I shut off the water and stumble back to the bedroom, hair dripping, skin flushed and burning. The nightgown is ruined, so I frantically search the wardrobe, desperate for anything that might feel tolerable against my hypersensitive skin. But every fabric I touch feels wrong—too rough, too confining, too much.
In the end, I wrap myself in a silk robe, the material gliding over my wet skin with minimal friction. Even this light touch sends tremors cascading through me, my nipples hardening painfully against the delicate fabric. I pace the chamber like a caged animal, moving for the sake of movement, as if physical activity might somehow disperse the need coiling inside me.
It doesn't. Nothing helps. Nothing will help except?—
No. I won't even think his name. I won't give him that power.
Another wave hits, stronger than before. My knees buckle beneath me and I collapse onto the bed, a pathetic whimper escaping before I can swallow it back. The sound horrifies me—I don't whimper, I don't beg, I don't surrender.
Except apparently I do now, because more sounds follow, small desperate noises I can't control. The wetness between my thighs has become a humiliating flood, my body preparing itself with enthusiasm for a claiming I still mentally reject.

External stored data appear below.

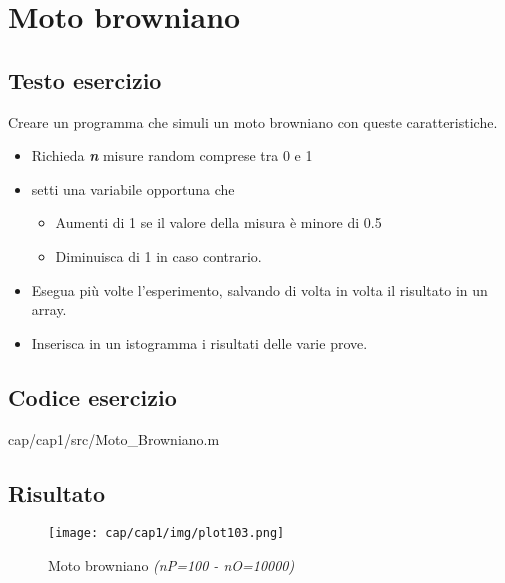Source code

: \section{Moto browniano}

\subsection{Testo esercizio}
Creare un programma che simuli un moto browniano con queste caratteristiche.
\begin{itemize}

    \item Richieda \textit{\textbf{n}} misure random comprese tra 0 e 1
    \item setti una variabile opportuna che
    \begin{itemize}
        \item Aumenti di 1 se il valore della misura è minore di 0.5
        \item Diminuisca di 1 in caso contrario.
    \end{itemize}
    \item Esegua più volte l'esperimento, salvando di volta in volta il risultato in un array.
    \item Inserisca in un istogramma i risultati delle varie prove.
    
\end{itemize}
\pagebreak
\subsection{Codice esercizio}

{cap/cap1/src/Moto_Browniano.m}

\subsection{Risultato}
\begin{figure}[h]
    \centering
    \texttt{[image: cap/cap1/img/plot103.png]}
    \caption{Moto browniano \textit{(nP=100 - nO=10000)}}
    \label{fig:plot103}
    
\end{figure}


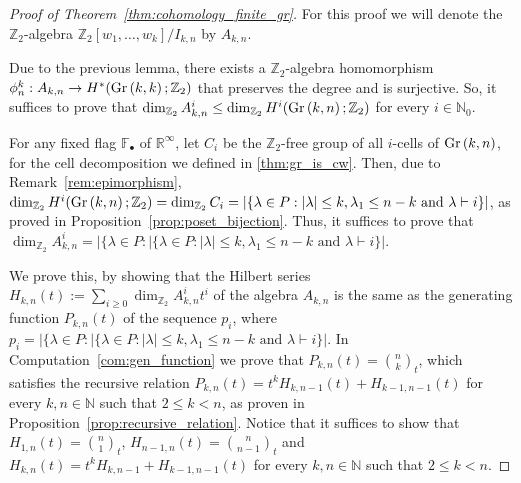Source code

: \begin{proof}[Proof of Theorem~\ref{thm:cohomology_finite_gr}] For this proof we will denote the $\mathbb{Z}_2$-algebra $\mathbb{Z}_2[w_1,\ldots,w_k]/I_{k,n}$ by $A_{k,n}$.

Due to the previous lemma, there exists a $\mathbb{Z}_2$-algebra homomorphism $\phi_n^k:A_{k,n}\to H^*(\Gr{k}{k};\mathbb{Z}_2)$ that preserves the degree and is surjective. So, it suffices to prove that $\dim_{\mathbb{Z}_2}A_{k,n}^i\leq\dim_{\mathbb{Z}_2}H^i(\Gr{k}{n};\mathbb{Z}_2)$ for every $i\in\mathbb{N}_0$.

For any fixed flag $\mathbb{F}_{\bullet}$ of $\mathbb{R}^{\infty}$, let $C_i$ be the $\mathbb{Z}_2$-free group of all $i$-cells of $\Gr{k}{n}$, for the cell decomposition we defined in \ref{thm:gr_is_cw}. Then, due to Remark~\ref{rem:epimorphism},  $\dim_{\mathbb{Z}_2}H^i(\Gr{k}{n};\mathbb{Z}_2)=\dim_{\mathbb{Z}_2}C_i=|\{\lambda\in P:|\lambda|\leq k,\lambda_1\leq n-k\text{ and }\lambda\vdash i\}|$, as proved in Proposition~\ref{prop:poset_bijection}. Thus, it suffices to prove that $\dim_{\mathbb{Z}_2}A_{k,n}^i=|\{\lambda\in P:|\{\lambda\in P:|\lambda|\leq k,\lambda_1\leq n-k\text{ and }\lambda\vdash i\}|$.

We prove this, by showing that the Hilbert series $H_{k,n}(t):=\sum_{i\geq0}\dim_{\mathbb{Z}_2}A_{k,n}^it^i$ of the algebra $A_{k,n}$ is the same as the generating function $P_{k,n}(t)$ of the sequence $p_i$, where $p_i=|\{\lambda\in P:|\{\lambda\in P:|\lambda|\leq k,\lambda_1\leq n-k\text{ and }\lambda\vdash i\}|$. In Computation~\ref{com:gen_function} we prove that $P_{k,n}(t)=\binom{n}{k}_t$, which satisfies the recursive relation $P_{k,n}(t)=t^kH_{k,n-1}(t)+H_{k-1,n-1}(t)$ for every $k,n\in\mathbb{N}$ such that $2\leq k<n$, as proven in Proposition~\ref{prop:recursive_relation}. Notice that it suffices to show that $H_{1,n}(t)=\binom{n}{1}_t$, $H_{n-1,n}(t)=\binom{n}{n-1}_t$ and $H_{k,n}(t)=t^kH_{k,n-1}+H_{k-1,n-1}(t)$ for every $k,n\in\mathbb{N}$ such that $2\leq k<n$.
\end{proof}


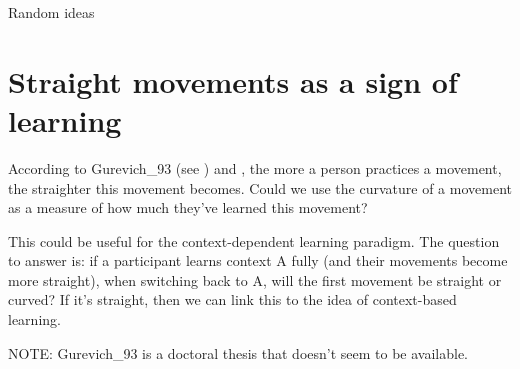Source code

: \documentclass{report}
\begin{document}
\begin{chapter}{Random ideas}
\section{Straight movements as a sign of learning}
According to Gurevich\_93 (see \cite{Wolpert_Are_1995}) and \cite{Shadmehr_Adaptive_1994}, the more a person practices a movement, the straighter this movement becomes. Could we use the curvature of a movement as a measure of how much they've learned this movement?

This could be useful for the context-dependent learning paradigm. The question to answer is: if a participant learns context A fully (and their movements become more straight), when switching back to A, will the first movement be straight or curved? If it's straight, then we can link this to the idea of context-based learning.

NOTE: Gurevich\_93 is a doctoral thesis that doesn't seem to be available.
\end{chapter}
\end{document}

My fingers slip beneath the robe of their own accord, finding my swollen clit with desperate precision. The first touch sends a shock wave of pleasure so intense it borders on pain, tearing a cry from my throat. I rub frantically, seeking relief, but it's like trying to extinguish a forest fire with a teardrop—woefully inadequate against the scale of the conflagration.
My fingers slide lower, seeking to fill the aching emptiness. One, then two, then three—and still not enough, not nearly enough to satisfy what my body demands. The momentary relief from self-stimulation fades almost instantly, leaving me more desperate than before, the emptiness more acute for having been teased with insufficient fullness.